Learn how you can optimize your app with the Swift Concurrency template in Instruments. We'll discuss common performance issues and show you how to use Instruments to find and resolve these problems. Learn how you can keep your UI responsive, maximize parallel performance, and analyze Swift concurrency activity within your app.
To get the most out of this session, we recommend familiarity with Swift concurrency (including tasks and actors).

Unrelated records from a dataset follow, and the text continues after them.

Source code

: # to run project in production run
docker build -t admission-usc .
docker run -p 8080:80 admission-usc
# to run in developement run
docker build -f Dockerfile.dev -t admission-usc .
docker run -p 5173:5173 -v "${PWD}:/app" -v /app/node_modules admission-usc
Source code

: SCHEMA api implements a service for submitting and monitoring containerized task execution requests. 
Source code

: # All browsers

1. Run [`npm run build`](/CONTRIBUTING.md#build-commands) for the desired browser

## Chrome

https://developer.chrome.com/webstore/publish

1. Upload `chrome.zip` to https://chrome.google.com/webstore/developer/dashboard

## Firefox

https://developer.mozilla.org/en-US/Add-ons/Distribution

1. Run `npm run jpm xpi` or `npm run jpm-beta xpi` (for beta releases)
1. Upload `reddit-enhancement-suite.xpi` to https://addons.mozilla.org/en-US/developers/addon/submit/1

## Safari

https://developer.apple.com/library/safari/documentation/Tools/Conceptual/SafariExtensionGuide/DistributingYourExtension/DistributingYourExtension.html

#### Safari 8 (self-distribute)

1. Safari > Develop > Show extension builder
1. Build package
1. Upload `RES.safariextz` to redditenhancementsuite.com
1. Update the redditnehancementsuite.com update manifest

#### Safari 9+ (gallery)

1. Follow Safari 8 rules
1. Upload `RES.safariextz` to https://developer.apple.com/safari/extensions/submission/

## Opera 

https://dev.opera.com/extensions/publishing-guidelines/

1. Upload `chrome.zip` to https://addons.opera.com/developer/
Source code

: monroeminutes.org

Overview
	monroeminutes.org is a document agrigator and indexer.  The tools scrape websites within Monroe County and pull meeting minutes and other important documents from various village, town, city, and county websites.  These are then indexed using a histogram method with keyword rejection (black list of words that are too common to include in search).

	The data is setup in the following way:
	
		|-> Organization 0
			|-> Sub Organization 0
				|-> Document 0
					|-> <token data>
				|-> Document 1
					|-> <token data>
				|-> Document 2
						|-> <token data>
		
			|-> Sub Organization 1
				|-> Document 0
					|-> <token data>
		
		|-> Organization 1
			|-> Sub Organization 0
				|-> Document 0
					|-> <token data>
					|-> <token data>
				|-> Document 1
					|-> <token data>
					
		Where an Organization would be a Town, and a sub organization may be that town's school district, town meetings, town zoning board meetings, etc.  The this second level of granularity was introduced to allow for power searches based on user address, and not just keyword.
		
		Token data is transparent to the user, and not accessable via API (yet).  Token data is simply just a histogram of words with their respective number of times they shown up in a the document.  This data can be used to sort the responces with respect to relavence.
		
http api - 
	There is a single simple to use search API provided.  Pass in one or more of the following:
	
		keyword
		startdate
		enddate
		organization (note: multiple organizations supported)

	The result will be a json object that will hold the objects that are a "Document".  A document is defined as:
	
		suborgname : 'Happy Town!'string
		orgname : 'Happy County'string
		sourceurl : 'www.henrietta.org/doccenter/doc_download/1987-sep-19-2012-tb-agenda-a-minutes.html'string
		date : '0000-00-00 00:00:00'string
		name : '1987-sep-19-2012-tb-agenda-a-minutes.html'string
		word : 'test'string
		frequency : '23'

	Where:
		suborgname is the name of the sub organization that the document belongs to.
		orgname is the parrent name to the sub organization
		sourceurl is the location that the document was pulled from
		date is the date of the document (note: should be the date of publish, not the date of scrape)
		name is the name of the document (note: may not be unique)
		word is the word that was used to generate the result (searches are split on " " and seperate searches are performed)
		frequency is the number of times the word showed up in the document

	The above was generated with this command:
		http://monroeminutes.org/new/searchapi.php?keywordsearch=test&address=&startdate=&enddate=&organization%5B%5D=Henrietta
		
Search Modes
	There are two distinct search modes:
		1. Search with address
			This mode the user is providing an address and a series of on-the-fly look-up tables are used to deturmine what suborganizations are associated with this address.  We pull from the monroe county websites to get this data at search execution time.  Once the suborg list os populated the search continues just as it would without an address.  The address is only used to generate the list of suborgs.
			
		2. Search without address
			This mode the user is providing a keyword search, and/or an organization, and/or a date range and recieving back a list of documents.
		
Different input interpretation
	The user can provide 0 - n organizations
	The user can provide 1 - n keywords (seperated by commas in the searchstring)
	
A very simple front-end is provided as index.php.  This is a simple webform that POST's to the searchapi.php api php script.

♪ ♪ Welcome to Visualize and Optimize Swift Concurrency. My name is Mike, and I work on the Swift runtime library. Hi, I'm Harjas, and I work on Instruments. Together, we're going to discuss ways to better understand your Swift Concurrency code and make it go faster, including a new visualization tool available in Instruments 14. Let's start off with a really quick recap of the various parts of Swift Concurrency and how they work together, to make sure you're up to speed. After that, we'll demo the new concurrency instrument. We'll show you how we use it to solve some real performance issues with an app using Swift Concurrency. Finally, we'll discuss the potential problems of thread pool exhaustion and continuation misuse and how to avoid them. Last year, we introduced Swift Concurrency. This was a new language feature that includes async/await, structured concurrency, and Actors. We've been pleased to see a great deal of adoption of these features since then, both inside and outside Apple. Swift concurrency adds several new features to the language which work together to make concurrent programming easier and safer. Async/await are basic syntactic building blocks for concurrent code. They allow you to create and call functions that can suspend their work in the middle of execution, then resume that work later, without blocking an execution thread.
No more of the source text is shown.